By Gayle Curtis
Published on: January 1, 2020
This book flew by for me. I remember reading it for what felt like just a few minutes only to find I was already 20% through. I thought “That can’t be possible.” But it was. I Choose You is a twisted and disturbing psychological thriller that makes you thankful for the family you actually have (I hope).
When a killer chooses you, what choice do you have?
Thirty years ago, Elise and Nathaniel shared a horrific trauma that united them in grief. Now, grown up and married with a young family, they feel their worst nightmares are behind them. Until the day their daughter is abducted and murdered.
Both Elise and Nathaniel lost their mothers to a notorious killer who manipulated innocent victims into taking their own lives. Could it be that ‘the Watcher’ has returned for another round of the same sadistic game? Why now? And why are Elise and Nathaniel being targeted again?
When Elise’s family falls under suspicion, her world crashes down around her. Is there anyone she can trust, or is her whole life built on lies?
Only one thing is clear: someone left their cruel game unfinished all those years ago. This time the Watcher intends to win – once and for all.
One thing that I believe is important for a potential reader to know before starting this book is that suicide is a subject that has a predominant place within the story. Not that it is just discussed, but is also seen as a game or theoretical discussion by an unknown assailant or manipulator in the italicized chapters. I know it can be a difficult subject for some, so I wanted to make sure it was known that it is brought up more than just in a single paragraph or in a single flashback chapter.
For the most part I Choose You moves very fluidly and fast. The chapters are primarily broken down into ‘Then’ and ‘Now’ with several chapters intermixed with what feels like a journal or diary entry from an unknown assailant/manipulator. The story starts strong in “Now” where you see a crazed Elise and are given a chance to start understanding the frailty of her emotional and mental state. In this opening chapter we see Elise’s world after the death of her daughter and it is here you learn of the toll this death has taken as all the events, mistakes, and incorrect media reporting has taken on her and her family. The main players in the book are mostly family members, but Ida also has a boyfriend and his mother in the picture as well.
Most of the chapters are in the “Then” sections. To tell the story completely, we get a front seat to what transpired the day of Ida’s 16th birthday along with the aftermath of a house break-in and the attack on Ida. Afterwards we begin to see the family as they work through their worry, anger, concern, and later grief. Accusations, hidden truths, false accusations can all be found within the story.
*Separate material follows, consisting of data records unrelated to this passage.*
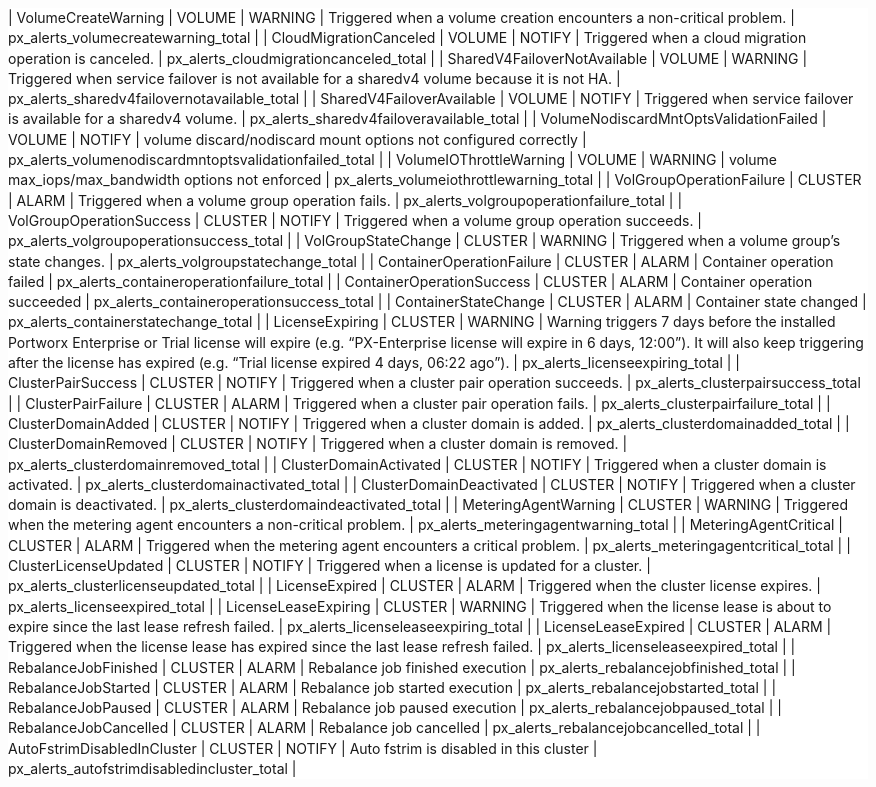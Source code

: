 | VolumeCreateWarning | VOLUME | WARNING | Triggered when a volume creation encounters a non-critical problem. | px_alerts_volumecreatewarning_total |
| CloudMigrationCanceled | VOLUME | NOTIFY | Triggered when a cloud migration operation is canceled. | px_alerts_cloudmigrationcanceled_total |
| SharedV4FailoverNotAvailable | VOLUME | WARNING | Triggered when service failover is not available for a sharedv4 volume because it is not HA. | px_alerts_sharedv4failovernotavailable_total |
| SharedV4FailoverAvailable | VOLUME | NOTIFY | Triggered when service failover is available for a sharedv4 volume. | px_alerts_sharedv4failoveravailable_total |
| VolumeNodiscardMntOptsValidationFailed | VOLUME | NOTIFY | volume discard/nodiscard mount options not configured correctly | px_alerts_volumenodiscardmntoptsvalidationfailed_total |
| VolumeIOThrottleWarning | VOLUME | WARNING | volume max_iops/max_bandwidth options not enforced | px_alerts_volumeiothrottlewarning_total |
| VolGroupOperationFailure | CLUSTER | ALARM | Triggered when a volume group operation fails. | px_alerts_volgroupoperationfailure_total |
| VolGroupOperationSuccess | CLUSTER | NOTIFY | Triggered when a volume group operation succeeds. | px_alerts_volgroupoperationsuccess_total |
| VolGroupStateChange | CLUSTER | WARNING | Triggered when a volume group’s state changes. | px_alerts_volgroupstatechange_total |
| ContainerOperationFailure | CLUSTER | ALARM | Container operation failed | px_alerts_containeroperationfailure_total |
| ContainerOperationSuccess | CLUSTER | ALARM | Container operation succeeded | px_alerts_containeroperationsuccess_total |
| ContainerStateChange | CLUSTER | ALARM | Container state changed | px_alerts_containerstatechange_total |
| LicenseExpiring | CLUSTER | WARNING | Warning triggers 7 days before the installed Portworx Enterprise or Trial license will expire (e.g. “PX-Enterprise license will expire in 6 days, 12:00”). It will also keep triggering after the license has expired (e.g. “Trial license expired 4 days, 06:22 ago”). | px_alerts_licenseexpiring_total |
| ClusterPairSuccess | CLUSTER | NOTIFY | Triggered when a cluster pair operation succeeds. | px_alerts_clusterpairsuccess_total |
| ClusterPairFailure | CLUSTER | ALARM | Triggered when a cluster pair operation fails. | px_alerts_clusterpairfailure_total |
| ClusterDomainAdded | CLUSTER | NOTIFY | Triggered when a cluster domain is added. | px_alerts_clusterdomainadded_total |
| ClusterDomainRemoved | CLUSTER | NOTIFY | Triggered when a cluster domain is removed. | px_alerts_clusterdomainremoved_total |
| ClusterDomainActivated | CLUSTER | NOTIFY | Triggered when a cluster domain is activated. | px_alerts_clusterdomainactivated_total |
| ClusterDomainDeactivated | CLUSTER | NOTIFY | Triggered when a cluster domain is deactivated. | px_alerts_clusterdomaindeactivated_total |
| MeteringAgentWarning | CLUSTER | WARNING | Triggered when the metering agent encounters a non-critical problem. | px_alerts_meteringagentwarning_total |
| MeteringAgentCritical | CLUSTER | ALARM | Triggered when the metering agent encounters a critical problem. | px_alerts_meteringagentcritical_total |
| ClusterLicenseUpdated | CLUSTER | NOTIFY | Triggered when a license is updated for a cluster. | px_alerts_clusterlicenseupdated_total |
| LicenseExpired | CLUSTER | ALARM | Triggered when the cluster license expires. | px_alerts_licenseexpired_total |
| LicenseLeaseExpiring | CLUSTER | WARNING | Triggered when the license lease is about to expire since the last lease refresh failed. | px_alerts_licenseleaseexpiring_total |
| LicenseLeaseExpired | CLUSTER | ALARM | Triggered when the license lease has expired since the last lease refresh failed. | px_alerts_licenseleaseexpired_total |
| RebalanceJobFinished | CLUSTER | ALARM | Rebalance job finished execution | px_alerts_rebalancejobfinished_total |
| RebalanceJobStarted | CLUSTER | ALARM | Rebalance job started execution | px_alerts_rebalancejobstarted_total |
| RebalanceJobPaused | CLUSTER | ALARM | Rebalance job paused execution | px_alerts_rebalancejobpaused_total |
| RebalanceJobCancelled | CLUSTER | ALARM | Rebalance job cancelled | px_alerts_rebalancejobcancelled_total |
| AutoFstrimDisabledInCluster | CLUSTER | NOTIFY | Auto fstrim is disabled in this cluster | px_alerts_autofstrimdisabledincluster_total |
The suicide/murder chapters by the unknown manipulator were unusual scenes as we were brought into the mind of this person as they psycho-analyzed people, how they thought, and attempted to manipulate others into a certain way of thinking and debating. It is these scenes that feel almost clinical, like a doctor performing research and writing down their observations. To be honest, I was definitely uncomfortable at times as I read these chapters. Not because they were graphic, but due to how this individual went about their manipulation.
While I enjoyed the story and found it a good read that I can recommend, there were some parts toward the end that did leave me feeling a bit confused and I felt the last part of the book a bit uneven as all the truths get told. The ending pieces that led the police and others to some conclusions left me wondering a few things and wished they had been more explained. I really wish I could go into it more, but don’t want to ruin anything for a potential reader. In addition to the end, some of the “Now” chapters felt out of place or the Now story felt out of sync with the “Then” chapter.
Overall, a fast-paced story, with memorable characters, and an emotionally messed up family that fans of psychological and domestic thrillers can enjoy.